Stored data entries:

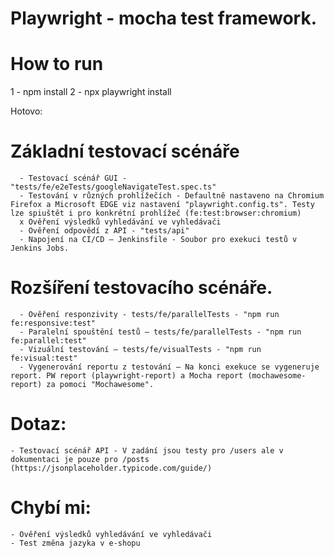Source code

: # Playwright - mocha test framework.

# How to run
1 - npm install
2 - npx playwright install

Hotovo:
# Základní testovací scénáře
      - Testovací scénář GUI - "tests/fe/e2eTests/googleNavigateTest.spec.ts"
      - Testování v různých prohlížečích - Defaultně nastaveno na Chromium Firefox a Microsoft EDGE viz nastavení "playwright.config.ts". Testy lze spiuštět i pro konkrétní prohlížeč (fe:test:browser:chromium)
      x Ověření výsledků vyhledávání ve vyhledávači
      - Ověření odpovědí z API - "tests/api"
      - Napojení na CI/CD – Jenkinsfile - Soubor pro exekuci testů v Jenkins Jobs. 
# Rozšíření testovacího scénáře.
      - Ověření responzivity - tests/fe/parallelTests - "npm run fe:responsive:test"
      - Paralelní spouštění testů – tests/fe/parallelTests - "npm run fe:parallel:test"
      - Vizuální testování – tests/fe/visualTests - "npm run fe:visual:test"
      - Vygenerování reportu z testování – Na konci exekuce se vygeneruje report. PW report (playwright-report) a Mocha report (mochawesome-report) za pomoci "Mochawesome". 

# Dotaz:
    - Testovací scénář API - V zadání jsou testy pro /users ale v dokumentaci je pouze pro /posts (https://jsonplaceholder.typicode.com/guide/)

# Chybí mi:
    - Ověření výsledků vyhledávání ve vyhledávači
    - Test změna jazyka v e-shopu
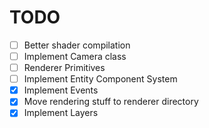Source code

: # TODO

- [ ] Better shader compilation
- [ ] Implement Camera class
- [ ] Renderer Primitives
- [ ] Implement Entity Component System
- [x] Implement Events
- [x] Move rendering stuff to renderer directory
- [x] Implement Layers
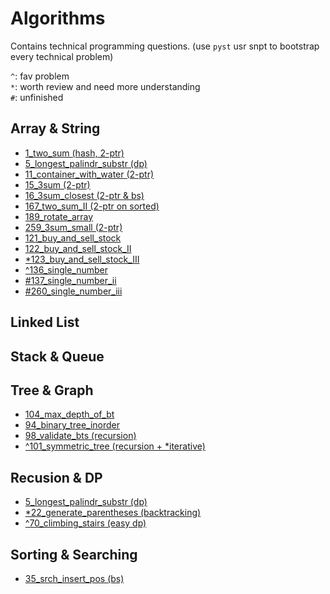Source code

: # Algorithms

Contains technical programming questions. (use `pyst` usr snpt to bootstrap every technical problem)

`^`: fav problem  
`*`: worth review and need more understanding  
`#`: unfinished

## Array & String
* [1_two_sum (hash, 2-ptr)](./1_two_sum.py)
* [5_longest_palindr_substr (dp)](./5_longest_palindr_substr.py)
* [11_container_with_water (2-ptr)](./11_container_with_water.py)
* [15_3sum (2-ptr)](./15_3sum.py)
* [16_3sum_closest (2-ptr & bs)](./16_3sum_closest.py)
* [167_two_sum_II (2-ptr on sorted)](./167_two_sum_II.py)
* [189_rotate_array](./189_rotate_array.py)
* [259_3sum_small (2-ptr)](./259_3sum_small.py)
* [121_buy_and_sell_stock](./121_buy_and_sell_stock.py)
* [122_buy_and_sell_stock_II](./122_buy_and_sell_stock_II.py)
* [*123_buy_and_sell_stock_III](./123_buy_and_sell_stock_III.py)
* [^136_single_number](./136_single_number.py)
* [#137_single_number_ii](./137_single_number_ii.py)
* [#260_single_number_iii](./260_single_number_iii.py)

## Linked List

## Stack & Queue

## Tree & Graph
* [104_max_depth_of_bt](./104_max_depth_of_bt.py)
* [94_binary_tree_inorder](./94_binary_tree_inorder.py)
* [98_validate_bts (recursion)](./98_validate_bts.py)
* [^101_symmetric_tree (recursion + *iterative)](./101_symmetric_tree.py)

## Recusion & DP
* [5_longest_palindr_substr (dp)](./5_longest_palindr_substr)
* [*22_generate_parentheses (backtracking)](./22_generate_parentheses.py)
* [^70_climbing_stairs (easy dp)](./70_climbing_stairs.py)

## Sorting & Searching
* [35_srch_insert_pos (bs)](./35_srch_insert_pos.py)
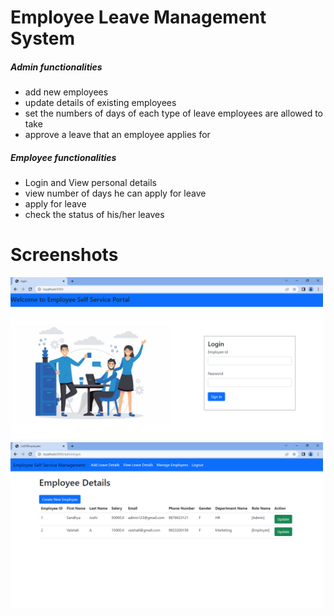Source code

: # Employee Leave Management System
##### Admin functionalities
* add new employees
* update details of existing employees
* set the numbers of days of each type of leave employees are allowed to take
* approve a leave that an employee applies for

##### Employee functionalities
* Login and View personal details
* view number of days he can apply for leave 
* apply for leave
* check the status of his/her leaves

# Screenshots
 <div class="row">
    <img src="imagesEmployee/loginPage.png" alt="LoginPage" width="500">
 </div>
 <div class="row">  
    <img src="imagesEmployee/AdminOpening.png" alt="LoginPage" width="500">
 </div>     
 
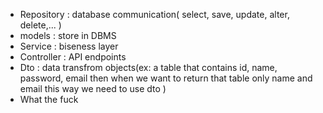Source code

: 

- Repository : database communication( select, save, update, alter, delete,... )
- models : store in DBMS
- Service : biseness layer
- Controller : API endpoints 
- Dto : data transfrom objects(ex: a table that contains id, name, password, email then when we want to return that table only name and email this way we need to use dto )
- What the fuck


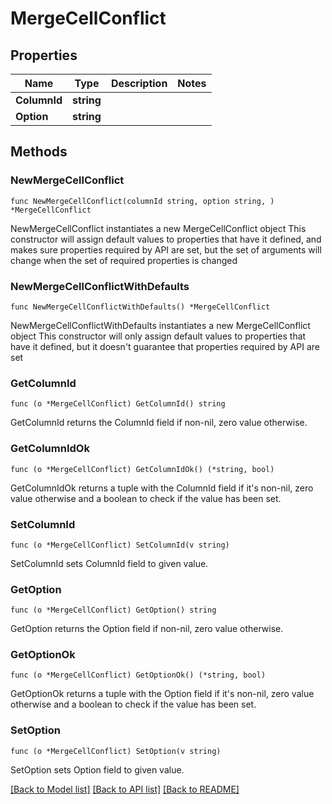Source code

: # MergeCellConflict

## Properties

Name | Type | Description | Notes
------------ | ------------- | ------------- | -------------
**ColumnId** | **string** |  | 
**Option** | **string** |  | 

## Methods

### NewMergeCellConflict

`func NewMergeCellConflict(columnId string, option string, ) *MergeCellConflict`

NewMergeCellConflict instantiates a new MergeCellConflict object
This constructor will assign default values to properties that have it defined,
and makes sure properties required by API are set, but the set of arguments
will change when the set of required properties is changed

### NewMergeCellConflictWithDefaults

`func NewMergeCellConflictWithDefaults() *MergeCellConflict`

NewMergeCellConflictWithDefaults instantiates a new MergeCellConflict object
This constructor will only assign default values to properties that have it defined,
but it doesn't guarantee that properties required by API are set

### GetColumnId

`func (o *MergeCellConflict) GetColumnId() string`

GetColumnId returns the ColumnId field if non-nil, zero value otherwise.

### GetColumnIdOk

`func (o *MergeCellConflict) GetColumnIdOk() (*string, bool)`

GetColumnIdOk returns a tuple with the ColumnId field if it's non-nil, zero value otherwise
and a boolean to check if the value has been set.

### SetColumnId

`func (o *MergeCellConflict) SetColumnId(v string)`

SetColumnId sets ColumnId field to given value.


### GetOption

`func (o *MergeCellConflict) GetOption() string`

GetOption returns the Option field if non-nil, zero value otherwise.

### GetOptionOk

`func (o *MergeCellConflict) GetOptionOk() (*string, bool)`

GetOptionOk returns a tuple with the Option field if it's non-nil, zero value otherwise
and a boolean to check if the value has been set.

### SetOption

`func (o *MergeCellConflict) SetOption(v string)`

SetOption sets Option field to given value.



[[Back to Model list]](../README.md#documentation-for-models) [[Back to API list]](../README.md#documentation-for-api-endpoints) [[Back to README]](../README.md)


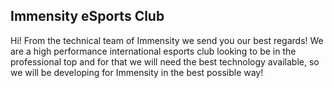 ## Immensity eSports Club
Hi! From the technical team of Immensity we send you our best regards! We are a high performance international esports club looking to be in the professional top
and for that we will need the best technology available, so we will be developing for Immensity in the best possible way!

<!--

**Here are some ideas to get you started:**

🙋‍♀️ A short introduction - what is your organization all about?
🌈 Contribution guidelines - how can the community get involved?
👩‍💻 Useful resources - where can the community find your docs? Is there anything else the community should know?
🍿 Fun facts - what does your team eat for breakfast?
🧙 Remember, you can do mighty things with the power of [Markdown](https://docs.github.com/github/writing-on-github/getting-started-with-writing-and-formatting-on-github/basic-writing-and-formatting-syntax)
-->
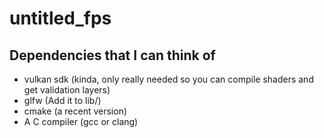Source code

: # untitled_fps
## Dependencies that I can think of
- vulkan sdk (kinda, only really needed so you can compile shaders and get validation layers)
- glfw (Add it to lib/)
- cmake (a recent version)
- A C compiler (gcc or clang)
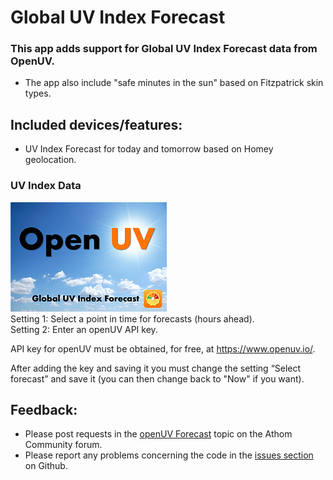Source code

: # Global UV Index Forecast

### This app adds support for Global UV Index Forecast data from OpenUV.
* The app also include "safe minutes in the sun" based on Fitzpatrick skin types.

## Included devices/features:
* UV Index Forecast for today and tomorrow based on Homey geolocation.

### UV Index Data
<a href="https://github.com/JohanBendz/io.openuv">
  <img src="https://raw.githubusercontent.com/JohanBendz/io.openuv/beta/assets/images/small.png">
</a>
<br>Setting 1: Select a point in time for forecasts (hours ahead).
<br>Setting 2: Enter an openUV API key.

API key for openUV must be obtained, for free, at https://www.openuv.io/.

After adding the key and saving it you must change the setting “Select forecast” and save it (you can then change back to "Now" if you want).

## Feedback:
* Please post requests in the [openUV Forecast](https://community.athom.com/t/openUV/) topic on the Athom Community forum.
* Please report any problems concerning the code in the [issues section](https://github.com/JohanBendz/io.openuv/issues) on Github.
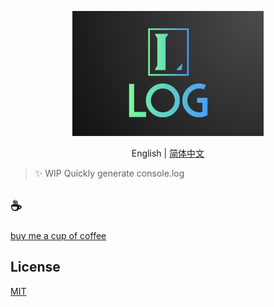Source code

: <p align="center">
<img height="200" src="./assets/kv.png" alt="to unocss">
</p>
<p align="center"> English | <a href="./README_zh.md">简体中文</a></p>

>✨ WIP
Quickly generate console.log

## :coffee:

[buy me a cup of coffee](https://github.com/Simon-He95/sponsor)

## License

[MIT](./license)

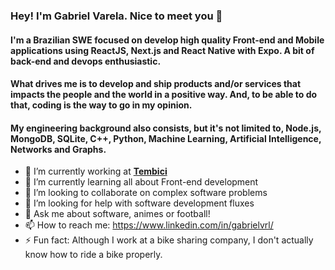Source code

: ### Hey! I'm Gabriel Varela. Nice to meet you 🤝


#### I'm a Brazilian SWE focused on develop high quality Front-end and Mobile applications using ReactJS, Next.js and React Native with Expo. A bit of back-end and devops enthusiastic.

#### What drives me is to develop and ship products and/or services that impacts the people and the world in a positive way. And, to be able to do that, coding is the way to go in my opinion.

#### My engineering background also consists, but it's not limited to, Node.js, MongoDB, SQLite, C++, Python, Machine Learning, Artificial Intelligence, Networks and Graphs.

- 🔭 I’m currently working at **[Tembici](https://www.tembici.com.br/)**
- 🌱 I’m currently learning all about Front-end development
- 👯 I’m looking to collaborate on complex software problems
- 🤔 I’m looking for help with software development fluxes
- 💬 Ask me about software, animes or football!
- 📫 How to reach me: https://www.linkedin.com/in/gabrielvrl/
- ⚡ Fun fact: Although I work at a bike sharing company, I don't actually know how to ride a bike properly.
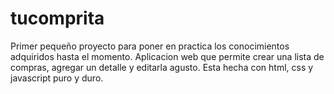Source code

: # tucomprita
Primer pequeño proyecto para poner en practica los conocimientos adquiridos hasta el momento.
Aplicacion web que permite crear una lista de compras, agregar un detalle y editarla agusto. Esta hecha con html, css y javascript puro y duro.
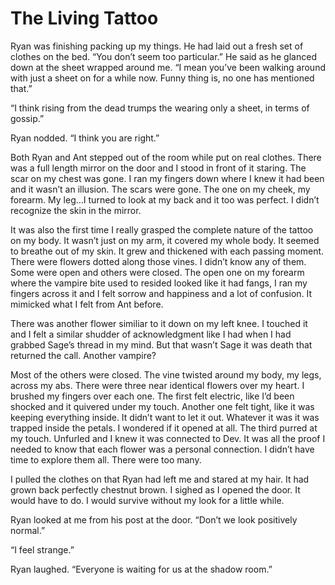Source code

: # The Living Tattoo

Ryan was finishing packing up my things. He had laid out a fresh set of clothes on the bed. “You don’t seem too particular.” He said as he glanced down at the sheet wrapped around me. “I mean you’ve been walking around with just a sheet on for a while now. Funny thing is, no one has mentioned that.”

“I think rising from the dead trumps the wearing only a sheet, in terms of gossip.”

Ryan nodded. “I think you are right.”

Both Ryan and Ant stepped out of the room while put on real clothes. There was a full length mirror on the door and I stood in front of it staring. The scar on my chest was gone. I ran my fingers down where I knew it had been and it wasn’t an illusion. The scars were gone. The one on my cheek, my forearm. My leg…I turned to look at my back and it too was perfect. I didn’t recognize the skin in the mirror. 

It was also the first time I really grasped the complete nature of the tattoo on my body. It wasn’t just on my arm, it covered my whole body. It seemed to breathe out of my skin. It grew and thickened with each passing moment. There were flowers dotted along those vines. I didn’t know any of them. Some were open and others were closed. The open one on my forearm where the vampire bite used to resided looked like it had fangs, I ran my fingers across it and I felt sorrow and happiness and a lot of confusion. It mimicked what I felt from Ant before.

There was another flower similiar to it down on my left knee. I touched it and I felt a similar shudder of acknowledgment like I had when I had grabbed Sage’s thread in my mind. But that wasn’t Sage it was death that returned the call. Another vampire?

Most of the others were closed. The vine twisted around my body, my legs, across my abs. There were three near identical flowers over my heart. I brushed my fingers over each one. The first felt electric, like I’d been shocked and it quivered under my touch. Another one felt tight, like it was keeping everything inside. It didn’t want to let it out. Whatever it was it was trapped inside the petals. I wondered if it opened at all. The third purred at my touch. Unfurled and I knew it was connected to Dev. It was all the proof I needed to know that each flower was a personal connection. I didn’t have time to explore them all. There were too many. 

I pulled the clothes on that Ryan had left me and stared at my hair. It had grown back perfectly chestnut brown. I sighed as I opened the door. It would have to do. I would survive without my look for a little while. 

Ryan looked at me from his post at the door. “Don’t we look positively normal.”

“I feel strange.”

Ryan laughed. “Everyone is waiting for us at the shadow room.”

EXERCISE: Take every line from the records that holds "felt" and copy it down.

ANSWER TO THE PROBLEM:
It was also the first time I really grasped the complete nature of the tattoo on my body. It wasn’t just on my arm, it covered my whole body. It seemed to breathe out of my skin. It grew and thickened with each passing moment. There were flowers dotted along those vines. I didn’t know any of them. Some were open and others were closed. The open one on my forearm where the vampire bite used to resided looked like it had fangs, I ran my fingers across it and I felt sorrow and happiness and a lot of confusion. It mimicked what I felt from Ant before.
There was another flower similiar to it down on my left knee. I touched it and I felt a similar shudder of acknowledgment like I had when I had grabbed Sage’s thread in my mind. But that wasn’t Sage it was death that returned the call. Another vampire?
Most of the others were closed. The vine twisted around my body, my legs, across my abs. There were three near identical flowers over my heart. I brushed my fingers over each one. The first felt electric, like I’d been shocked and it quivered under my touch. Another one felt tight, like it was keeping everything inside. It didn’t want to let it out. Whatever it was it was trapped inside the petals. I wondered if it opened at all. The third purred at my touch. Unfurled and I knew it was connected to Dev. It was all the proof I needed to know that each flower was a personal connection. I didn’t have time to explore them all. There were too many. 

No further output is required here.